Jackson Vogel has been sentenced to life without parole for strangling his cellmate — 19-year-old Micah Laureano, a Black gay man — inside Green Bay Correctional Institution in what prosecutors described as a racially and homophobically motivated killing.
The Wisconsin inmate was found guilty of first-degree intentional homicide by a jury last month.
Before sentencing, Vogel — who was already serving a 20-year term for attempting to kill his mother in 2016, when he was just 16 — told Brown County Circuit Judge Donald Zuidmulder he was “sorry” for his actions, although he did not appear to show any signs of regret.
“I may not show remorse, I may not be able to understand emotion, I may not be able to understand remorse itself,” Vogel said. “That doesn’t mean that a person cannot be sorry for what they did at any point in time.

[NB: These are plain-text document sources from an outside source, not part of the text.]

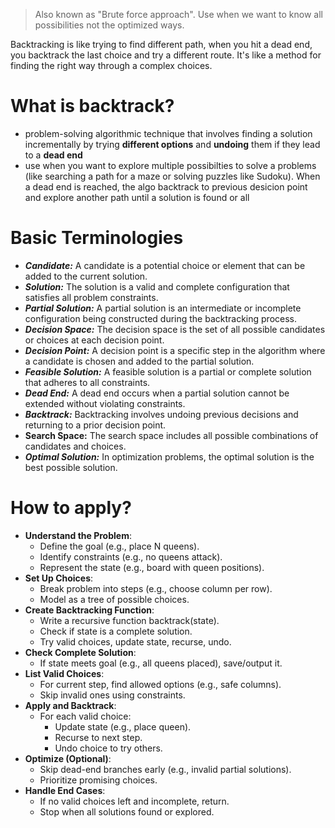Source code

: > Also known as "Brute force approach". Use when we want to know all possibilities not the optimized ways.

Backtracking is like trying to find different path, when you hit a dead end, you backtrack the last choice and try a different route. It's like a method for finding the right way through a complex choices.
# What is backtrack?
- problem-solving algorithmic technique that involves finding a solution incrementally by trying **different options** and **undoing** them if they lead to a **dead end**
- use when you want to explore multiple possibilties to solve a problems (like searching a path for a maze or solving puzzles like Sudoku). When a dead end is reached, the algo backtrack to previous desicion point and explore another path until a solution is found or all 
# Basic Terminologies
- ***Candidate:*** A candidate is a potential choice or element that can be added to the current solution.
- ***Solution:*** The solution is a valid and complete configuration that satisfies all problem constraints.
- ***Partial Solution:*** A partial solution is an intermediate or incomplete configuration being constructed during the backtracking process.
- ***Decision Space:*** The decision space is the set of all possible candidates or choices at each decision point.
- ***Decision Point:*** A decision point is a specific step in the algorithm where a candidate is chosen and added to the partial solution.
- ***Feasible Solution:*** A feasible solution is a partial or complete solution that adheres to all constraints.
- ***Dead End:*** A dead end occurs when a partial solution cannot be extended without violating constraints.
- ***Backtrack:*** Backtracking involves undoing previous decisions and returning to a prior decision point.
- **Search Space:** The search space includes all possible combinations of candidates and choices.
- ***Optimal Solution:*** In optimization problems, the optimal solution is the best possible solution.
# How to apply?
- **Understand the Problem**:
    - Define the goal (e.g., place N queens).
    - Identify constraints (e.g., no queens attack).
    - Represent the state (e.g., board with queen positions).
- **Set Up Choices**:
    - Break problem into steps (e.g., choose column per row).
    - Model as a tree of possible choices.
- **Create Backtracking Function**:
    - Write a recursive function backtrack(state).
    - Check if state is a complete solution.
    - Try valid choices, update state, recurse, undo.
- **Check Complete Solution**:
    - If state meets goal (e.g., all queens placed), save/output it.
- **List Valid Choices**:
    - For current step, find allowed options (e.g., safe columns).
    - Skip invalid ones using constraints.
- **Apply and Backtrack**:
    - For each valid choice:
        - Update state (e.g., place queen).
        - Recurse to next step.
        - Undo choice to try others.
- **Optimize (Optional)**:
    - Skip dead-end branches early (e.g., invalid partial solutions).
    - Prioritize promising choices.
- **Handle End Cases**:
    - If no valid choices left and incomplete, return.
    - Stop when all solutions found or explored.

Because I am sorry.”
As reported by the Green Bay Press Gazette at the time, Laureano had been placed in the same cell as Vogel, in the prison’s treatment center, for only a few hours before he was killed.
Around 9:30 p.m., during a routine prisoner count, a correctional officer noticed a pink piece of paper covering the window of a cell door. He ordered the occupant to remove it, and Vogel complied.
Looking through the window, the officer saw Laureano unconscious, hanging from the top bunk with his arms and ankles bound in orange cloth. Paramedics later pronounced him dead at the scene.
Correctional officers detained Vogel, who made “numerous unprovoked comments,” admitting he had knocked Laureano unconscious, tied him up, and strangled him with his hands. Inside the cell, officers found strips of orange cloth and a handwritten note containing racist and homophobic slurs, along with the words “kill all humans.”
Vogel allegedly told investigators he killed Laureano because he was “bored,” and that his cellmate “checked all the boxes,” including being Black and gay. He said he frequently thinks about killing people and claimed that strangling someone gave him a feeling of “ecstasy.”
At the time of his death, Laureano had 18 months left on a three-year sentence for robbery-related charges. Shortly before he was killed, he wrote a letter to his mother, Phyllis, expressing fears for his safety at Green Bay Correctional Institution. The letter arrived after his death, according to Green Bay FOX affiliate WLUK.
Phyllis Laureano has filed a federal civil rights lawsuit against Green Bay Correctional Institution Warden Christopher Stevens and Wisconsin Department of Corrections Secretary Jared Hoy, claiming they were negligent in placing her son in a cell with Vogel. However, because her attorney has not completed required procedures, the judge overseeing the case may dismiss it, according to WLUK.